## Supplied data:
-- Opening Marker --

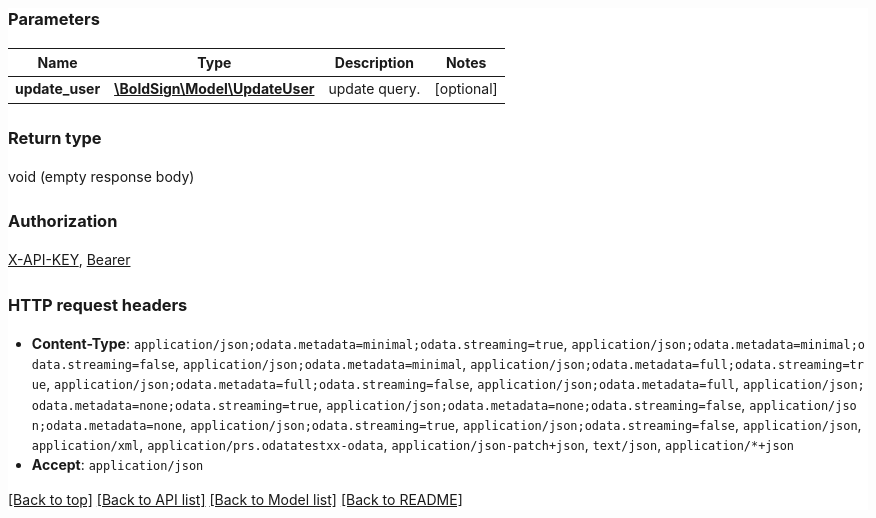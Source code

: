 ### Parameters

| Name | Type | Description  | Notes |
| ------------- | ------------- | ------------- | ------------- |
| **update_user** | [**\BoldSign\Model\UpdateUser**](../Model/UpdateUser.md)| update query. | [optional] |

### Return type

void (empty response body)

### Authorization

[X-API-KEY](../../README.md#X-API-KEY), [Bearer](../../README.md#Bearer)

### HTTP request headers

- **Content-Type**: `application/json;odata.metadata=minimal;odata.streaming=true`, `application/json;odata.metadata=minimal;odata.streaming=false`, `application/json;odata.metadata=minimal`, `application/json;odata.metadata=full;odata.streaming=true`, `application/json;odata.metadata=full;odata.streaming=false`, `application/json;odata.metadata=full`, `application/json;odata.metadata=none;odata.streaming=true`, `application/json;odata.metadata=none;odata.streaming=false`, `application/json;odata.metadata=none`, `application/json;odata.streaming=true`, `application/json;odata.streaming=false`, `application/json`, `application/xml`, `application/prs.odatatestxx-odata`, `application/json-patch+json`, `text/json`, `application/*+json`
- **Accept**: `application/json`

[[Back to top]](#) [[Back to API list]](../../README.md#endpoints)
[[Back to Model list]](../../README.md#models)
[[Back to README]](../../README.md)
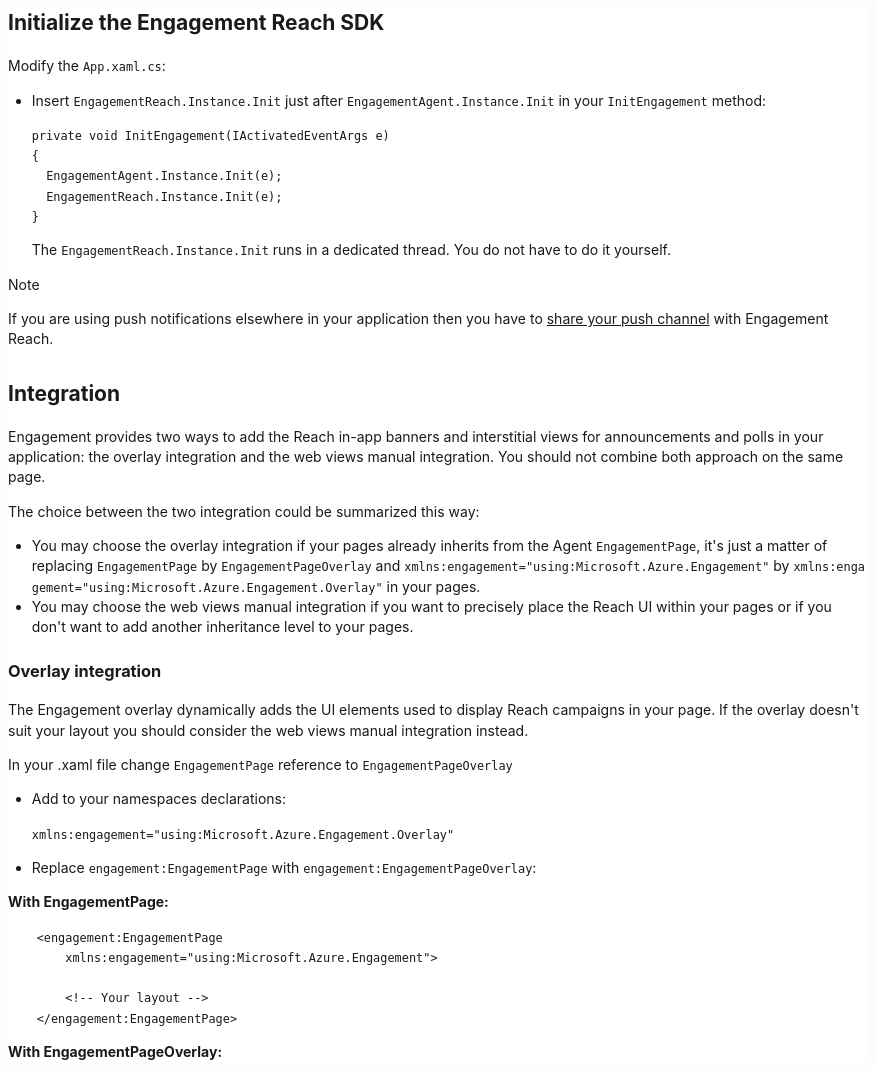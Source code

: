 ## Initialize the Engagement Reach SDK
Modify the `App.xaml.cs`:

* Insert `EngagementReach.Instance.Init` just after `EngagementAgent.Instance.Init` in your `InitEngagement` method:
  
      private void InitEngagement(IActivatedEventArgs e)
      {
        EngagementAgent.Instance.Init(e);
        EngagementReach.Instance.Init(e);
      }
  
  The `EngagementReach.Instance.Init` runs in a dedicated thread. You do not have to do it yourself.

> [!NOTE]
> If you are using push notifications elsewhere in your application then you have to [share your push channel](#push-channel-sharing) with Engagement Reach.
> 
> 

## Integration
Engagement provides two ways to add the Reach in-app banners and interstitial views for announcements and polls in your application: the overlay integration and the web views manual integration. You should not combine both approach on the same page.

The choice between the two integration could be summarized this way:

* You may choose the overlay integration if your pages already inherits from the Agent `EngagementPage`, it's just a matter of replacing `EngagementPage` by `EngagementPageOverlay` and `xmlns:engagement="using:Microsoft.Azure.Engagement"` by `xmlns:engagement="using:Microsoft.Azure.Engagement.Overlay"` in your pages.
* You may choose the web views manual integration if you want to precisely place the Reach UI within your pages or if you don't want to add another inheritance level to your pages. 

### Overlay integration
The Engagement overlay dynamically adds the UI elements used to display Reach campaigns in your page. If the overlay doesn't suit your layout you should consider the web views manual integration instead.

In your .xaml file change `EngagementPage` reference to `EngagementPageOverlay`

* Add to your namespaces declarations:
  
      xmlns:engagement="using:Microsoft.Azure.Engagement.Overlay"
* Replace `engagement:EngagementPage` with `engagement:EngagementPageOverlay`:

**With EngagementPage:**

        <engagement:EngagementPage 
            xmlns:engagement="using:Microsoft.Azure.Engagement">

            <!-- Your layout -->
        </engagement:EngagementPage>

**With EngagementPageOverlay:**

-- Closing Marker --

## Directions:
Return the lines above that include the string "Microsoft".

## Task response:
* You may choose the overlay integration if your pages already inherits from the Agent `EngagementPage`, it's just a matter of replacing `EngagementPage` by `EngagementPageOverlay` and `xmlns:engagement="using:Microsoft.Azure.Engagement"` by `xmlns:engagement="using:Microsoft.Azure.Engagement.Overlay"` in your pages.
      xmlns:engagement="using:Microsoft.Azure.Engagement.Overlay"
            xmlns:engagement="using:Microsoft.Azure.Engagement">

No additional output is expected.